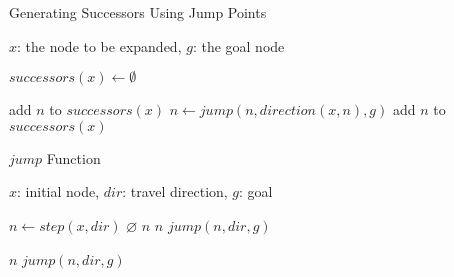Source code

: \begin{algorithm}[b]
\caption{Generating Successors Using Jump Points}
\label{alg:successors}
\begin{algorithmic}[1]
\REQUIRE $x$: the node to be expanded, $g$: the goal node 

\STATE $successors(x) \leftarrow \emptyset$

\STATE add $n$ to $successors(x)$ 
\ELSE
\STATE $n \leftarrow jump(n, direction(x, n), g)$
\STATE add $n$ to $successors(x)$
\ENDIF
\ENDFOR

\end{algorithmic}
\end{algorithm}

\begin{algorithm}[b]
\caption{$jump$ Function}
\label{alg:jump}
\begin{algorithmic}[1]
\REQUIRE $x$: initial node, $dir$: travel direction, $g$: goal

\STATE $n \leftarrow step(x, dir)$
	\RETURN $\varnothing$
\ENDIF
{}
	\RETURN $n$
\ENDIF
{}
	\RETURN $n$
\ENDIF
{}
	\RETURN $jump(n, dir, g)$
\ENDIF

			\RETURN $n$
		\ENDIF
	\ENDIF
\ENDFOR
\RETURN $jump(n, dir, g)$
\end{algorithmic}
\end{algorithm}
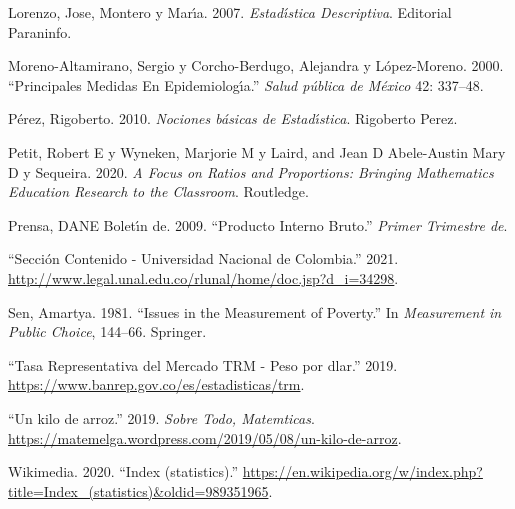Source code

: \documentclass[
  11pt,
]{book}
\newlength{\cslhangindent}
\newlength{\cslentryspacingunit} %
\newenvironment{CSLReferences}[2] %
 {%
  \setlength{\parindent}{0pt}
  \ifodd #1
  \let\oldpar\par
  \def\par{\hangindent=\cslhangindent\oldpar}
  \fi
  \setlength{\parskip}{#2\cslentryspacingunit}
 }%
 {}
\begin{document}
\begin{CSLReferences}{1}{0}
\leavevmode{}%
Lorenzo, Jose, Montero y Marı́a. 2007. \emph{Estad{ı́}stica Descriptiva}. Editorial Paraninfo.

\leavevmode{}%
Moreno-Altamirano, Sergio y Corcho-Berdugo, Alejandra y López-Moreno. 2000. {``Principales Medidas En Epidemiolog{ı́}a.''} \emph{Salud p{ú}blica de M{é}xico} 42: 337--48.

\leavevmode{}%
Pérez, Rigoberto. 2010. \emph{Nociones b{á}sicas de Estad{ı́}stica}. Rigoberto Perez.

\leavevmode{}%
Petit, Robert E y Wyneken, Marjorie M y Laird, and Jean D Abele-Austin Mary D y Sequeira. 2020. \emph{A Focus on Ratios and Proportions: Bringing Mathematics Education Research to the Classroom}. Routledge.

\leavevmode{}%
Prensa, DANE Boletı́n de. 2009. {``Producto Interno Bruto.''} \emph{Primer Trimestre de}.

\leavevmode{}%
{``{Secci{ó}n Contenido - Universidad Nacional de Colombia}.''} 2021. \url{http://www.legal.unal.edu.co/rlunal/home/doc.jsp?d_i=34298}.

\leavevmode{}%
Sen, Amartya. 1981. {``Issues in the Measurement of Poverty.''} In \emph{Measurement in Public Choice}, 144--66. Springer.

\leavevmode{}%
{``{Tasa Representativa del Mercado TRM - Peso por d{\ifmmode{}\fi}lar}.''} 2019. \url{https://www.banrep.gov.co/es/estadisticas/trm}.

\leavevmode{}%
{``{Un kilo de arroz}.''} 2019. \emph{Sobre Todo, Matem{\a}ticas}. \url{https://matemelga.wordpress.com/2019/05/08/un-kilo-de-arroz}.

\leavevmode{}%
Wikimedia. 2020. {``{Index (statistics)}.''} \url{https://en.wikipedia.org/w/index.php?title=Index_(statistics)\&oldid=989351965}.

\end{CSLReferences}
\end{document}
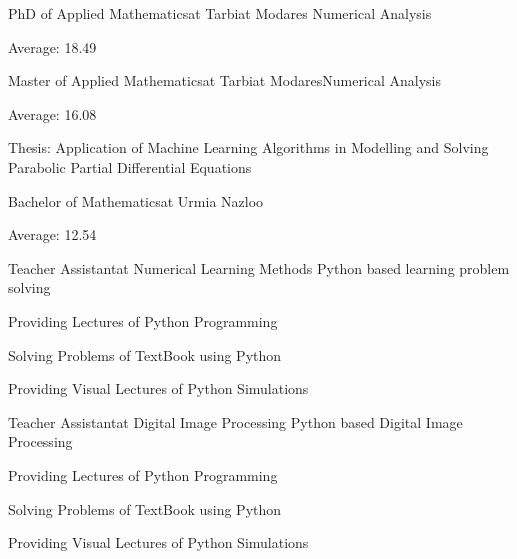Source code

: \begin{minipage}{0.7125\textwidth} %
	\begin{tcolorbox}[height=0.8\textheight, grow to left by=0.55cm,colframe=white,colback=white]

		{PhD of Applied Mathematics}{at Tarbiat Modares}
		{Numerical Analysis}
		{ \begin{compactitem}[-]
				\item Average: 18.49
			\end{compactitem}
		}

		{Master of Applied Mathematics}{at Tarbiat Modares}{Numerical Analysis}
		{\begin{compactitem}[-]
				\item Average: 16.08
				\item Thesis:
				Application of Machine Learning Algorithms in Modelling and Solving Parabolic Partial Differential Equations
			\end{compactitem}
		}

		{Bachelor of Mathematics}{at Urmia Nazloo}
		{\begin{compactitem}[-]
				\item Average: 12.54
			\end{compactitem}
		}





		{Teacher Assistant}{at Numerical Learning Methods}
		{Python based learning problem solving}
		{\begin{compactitem}[-]
				\item Providing Lectures of Python Programming
				\item Solving Problems of TextBook using Python
				\item Providing Visual Lectures of Python Simulations
			\end{compactitem}
		}

		{Teacher Assistant}{at Digital Image Processing}
		{Python based Digital Image Processing}
		{\begin{compactitem}[-]
				\item Providing Lectures of Python Programming
				\item Solving Problems of TextBook using Python
				\item Providing Visual Lectures of Python Simulations
			\end{compactitem}
		}


\end{tcolorbox}
\end{minipage}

[ASSIGNMENT]: The result should be every line of the material that contains the word "goal", so copy those lines.

[EXERCISE RESULT]:
\REQUIRE $x$: the node to be expanded, $g$: the goal node 
\REQUIRE $x$: initial node, $dir$: travel direction, $g$: goal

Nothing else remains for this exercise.